Female External Genital Organs: Vulva, Mons Pubis, Labia Majora, Labia Minora, Clitoris, Perineum

Female Internal Genital Organs: Vagina, Cervix, Uterus, Fallopian Tubes, Ovaries

Uterus

This is a muscular organ whose function is to provide a nidus for the developing embryo. In the virginal state, it is shaped of a flattened pear. Its size is about 8 x 5 x 3 cm. It possesses a fundus, body, and cervix. It receives the uterine tubes, and the cervix protrudes and opens into the vault of the vagina. The fundus is the part above the entrance of the tubes. It is convex and measures about 5 cm from side to side and about 3 cm thick. It possesses             a serous coat of pelvic peritoneum which continues downwards over the front and back of the body. The body of the uterus tapers downwards from the fundus and is flattened anteroposteriorly. Each upper angle (cornu), at the junction of fundus and body, receives the uterine tubes. The body is enclosed by peritoneum which laterally becomes the broad ligament. The intestinal surface of the body faces upwards with coils of intestine lying upon it while the vesical surface rests on the bladder with the peritoneum of the vesicouterine pouch intervening. The cavity of the uterus occupies the body. A narrow slit in the virgin, it enlarges during pregnancy by growth of the uterine walls to accommodate the fetus.
The lowest half centimetre of the body which becomes continuous with the cervix is the isthmus and forms what obstetricians call the lower uterine segment at full term. The cervix of the uterus tapers below the body and its lower end is clasped by the vault of the vagina, into which it protrudes. It thus has vaginal (lower) and supravaginal (upper) parts, the latter like the body of the uterus having intestinal and vesical surfaces. The deep sulcus which surrounds the protruding cervix is the fornix of the vagina, and is deepest posteriorly. The intestinal surface is covered by peritoneum that continues from the body on to the upper part of the fornix, forming the anterior wall of the rectouterine pouch (of Douglas). The vesical surface has no peritoneal covering, being deep to the vesicouterine pouch and attached to the bladder above the trigone by rather dense connective tissue. The ureter, by lying first lateral to and then in front of the fornix, comes to pass about 1-2 cm from the cervix. The body of the uterus is rarely exactly in the midline; when deviated to one side the cervix becomes deflected to the opposite side, so one ureter may be closer to the cervix than the other.

Cervix

The canal of the cervix is continuous with the cavity of the body at what is commonly called the internal os. The lower opening into the vagina is the external os; this is circular in the nulliparous but usually a transverse slit after childbirth, with anterior and posterior lips. The external os is normally on a level with the ischial spines. The cervical opening to the vagina is small.

Nerve supply

The nerves of the uterus are branches from the pelvic plexus.

Uterus Ligaments

ü  Broad ligament
ü  Round ligament
ü  Cardinal ligament
ü  Utero-sacral ligament

Broad Ligament: The broad ligament is not strictly speaking a ligament in the usual sense, since it consists of no more than a lax double fold of peritoneum lying lateral to the uterus, and it plays little part in uterine support. Its medial edge is attached to the side wall of the uterus and flows over its intestinal and vesical surfaces as its serous coat. The lateral edge is attached to the side wall of the pelvis, hence the two layers of its inferior edge or base pass forwards and backwards to line the pelvic cavity; the posterior wall most importantly has the ureter adhering underneath it.

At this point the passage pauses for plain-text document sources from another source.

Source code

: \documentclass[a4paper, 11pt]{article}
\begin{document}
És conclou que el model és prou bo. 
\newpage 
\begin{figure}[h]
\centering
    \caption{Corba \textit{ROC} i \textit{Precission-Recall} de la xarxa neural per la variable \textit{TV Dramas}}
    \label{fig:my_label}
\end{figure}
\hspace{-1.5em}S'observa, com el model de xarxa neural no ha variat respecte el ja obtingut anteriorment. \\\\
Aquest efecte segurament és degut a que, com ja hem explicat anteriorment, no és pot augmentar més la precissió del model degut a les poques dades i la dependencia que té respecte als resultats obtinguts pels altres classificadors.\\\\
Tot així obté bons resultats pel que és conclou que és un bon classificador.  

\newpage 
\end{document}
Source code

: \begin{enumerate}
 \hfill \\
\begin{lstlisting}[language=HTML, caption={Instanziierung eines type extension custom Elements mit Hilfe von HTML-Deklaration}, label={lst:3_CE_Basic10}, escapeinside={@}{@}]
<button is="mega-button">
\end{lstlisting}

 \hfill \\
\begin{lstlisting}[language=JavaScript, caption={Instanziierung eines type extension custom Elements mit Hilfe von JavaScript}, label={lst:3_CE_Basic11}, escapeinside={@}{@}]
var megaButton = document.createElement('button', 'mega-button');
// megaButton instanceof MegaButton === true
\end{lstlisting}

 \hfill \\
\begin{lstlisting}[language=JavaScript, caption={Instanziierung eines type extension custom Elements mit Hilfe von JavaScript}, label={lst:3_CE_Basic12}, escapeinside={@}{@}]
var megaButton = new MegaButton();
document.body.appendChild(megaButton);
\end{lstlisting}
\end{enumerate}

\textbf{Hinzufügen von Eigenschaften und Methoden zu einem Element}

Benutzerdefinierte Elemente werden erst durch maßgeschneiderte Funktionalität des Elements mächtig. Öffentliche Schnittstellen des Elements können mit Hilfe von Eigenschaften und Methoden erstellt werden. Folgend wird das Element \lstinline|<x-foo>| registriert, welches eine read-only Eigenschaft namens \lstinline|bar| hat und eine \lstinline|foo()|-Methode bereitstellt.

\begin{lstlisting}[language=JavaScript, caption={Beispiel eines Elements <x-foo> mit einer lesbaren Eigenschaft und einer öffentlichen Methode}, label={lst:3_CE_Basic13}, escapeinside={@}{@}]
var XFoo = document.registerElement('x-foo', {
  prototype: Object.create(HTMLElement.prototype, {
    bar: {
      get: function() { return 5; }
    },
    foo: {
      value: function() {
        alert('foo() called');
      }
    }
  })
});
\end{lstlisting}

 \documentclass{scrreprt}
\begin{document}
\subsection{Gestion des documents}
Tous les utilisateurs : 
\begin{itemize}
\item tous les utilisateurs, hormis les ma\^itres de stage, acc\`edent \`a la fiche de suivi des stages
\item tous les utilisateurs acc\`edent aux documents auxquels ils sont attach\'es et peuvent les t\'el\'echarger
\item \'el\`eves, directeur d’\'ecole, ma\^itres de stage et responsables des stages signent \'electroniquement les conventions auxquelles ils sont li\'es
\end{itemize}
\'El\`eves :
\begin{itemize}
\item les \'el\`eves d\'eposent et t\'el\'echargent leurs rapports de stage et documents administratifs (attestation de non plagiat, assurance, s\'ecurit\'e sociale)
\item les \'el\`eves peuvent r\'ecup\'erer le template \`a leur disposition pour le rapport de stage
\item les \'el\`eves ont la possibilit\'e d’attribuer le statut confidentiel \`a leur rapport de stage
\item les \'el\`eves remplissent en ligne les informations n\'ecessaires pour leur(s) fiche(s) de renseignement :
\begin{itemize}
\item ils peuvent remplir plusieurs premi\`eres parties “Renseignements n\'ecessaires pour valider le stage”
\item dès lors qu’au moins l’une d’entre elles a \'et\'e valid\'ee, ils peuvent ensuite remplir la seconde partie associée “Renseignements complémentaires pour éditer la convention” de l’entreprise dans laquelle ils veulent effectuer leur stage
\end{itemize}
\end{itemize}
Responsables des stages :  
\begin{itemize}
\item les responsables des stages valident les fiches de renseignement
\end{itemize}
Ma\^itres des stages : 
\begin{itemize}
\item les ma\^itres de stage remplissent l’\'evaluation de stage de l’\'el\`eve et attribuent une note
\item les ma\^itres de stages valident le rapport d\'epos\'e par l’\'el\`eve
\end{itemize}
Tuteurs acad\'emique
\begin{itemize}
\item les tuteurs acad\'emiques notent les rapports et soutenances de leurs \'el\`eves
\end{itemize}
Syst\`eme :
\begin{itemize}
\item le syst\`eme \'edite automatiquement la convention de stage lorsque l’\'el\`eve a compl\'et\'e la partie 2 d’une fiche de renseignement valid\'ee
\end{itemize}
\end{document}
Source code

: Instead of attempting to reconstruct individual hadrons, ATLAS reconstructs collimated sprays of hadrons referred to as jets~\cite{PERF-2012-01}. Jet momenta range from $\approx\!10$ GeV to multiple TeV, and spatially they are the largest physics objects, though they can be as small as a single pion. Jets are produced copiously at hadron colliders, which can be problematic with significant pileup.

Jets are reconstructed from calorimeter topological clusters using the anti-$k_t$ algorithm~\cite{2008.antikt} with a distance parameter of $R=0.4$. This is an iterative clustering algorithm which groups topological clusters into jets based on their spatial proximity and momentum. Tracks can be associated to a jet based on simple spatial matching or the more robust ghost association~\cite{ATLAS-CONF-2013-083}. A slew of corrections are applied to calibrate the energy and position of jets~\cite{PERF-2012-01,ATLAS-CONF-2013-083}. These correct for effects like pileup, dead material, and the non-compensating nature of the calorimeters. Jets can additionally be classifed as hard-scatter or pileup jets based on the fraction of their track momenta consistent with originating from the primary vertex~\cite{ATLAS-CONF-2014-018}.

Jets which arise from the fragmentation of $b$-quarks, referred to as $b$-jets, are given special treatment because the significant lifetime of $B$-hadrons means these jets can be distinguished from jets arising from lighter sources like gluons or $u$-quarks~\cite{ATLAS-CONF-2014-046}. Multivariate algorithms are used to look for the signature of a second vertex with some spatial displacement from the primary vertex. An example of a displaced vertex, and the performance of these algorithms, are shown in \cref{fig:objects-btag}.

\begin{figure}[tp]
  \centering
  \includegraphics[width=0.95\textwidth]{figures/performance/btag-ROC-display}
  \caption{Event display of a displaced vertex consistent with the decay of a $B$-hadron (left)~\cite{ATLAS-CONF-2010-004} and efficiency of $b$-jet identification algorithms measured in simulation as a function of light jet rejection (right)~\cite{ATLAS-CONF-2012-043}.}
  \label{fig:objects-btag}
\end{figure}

The line of lateral attachment crosses the obturator nerve, superior vesical or obliterated umbilical vessels, and the obturator artery and vein. The upper border of the broad ligament is free, forming the mesosalalpinx and containing the uterine tube, and the lateral quarter of this upper edge forms the suspensory ligament of the ovary (formerly         the infundibulopelvic ligament), which contains the ovarian vessels and lymphatics. The anterior layer of the broad ligament is bulged forwards by the round ligament of the uterus just below the uterine tube. The posterior layer bulges backwards as the mesovarium, suspending the ovary.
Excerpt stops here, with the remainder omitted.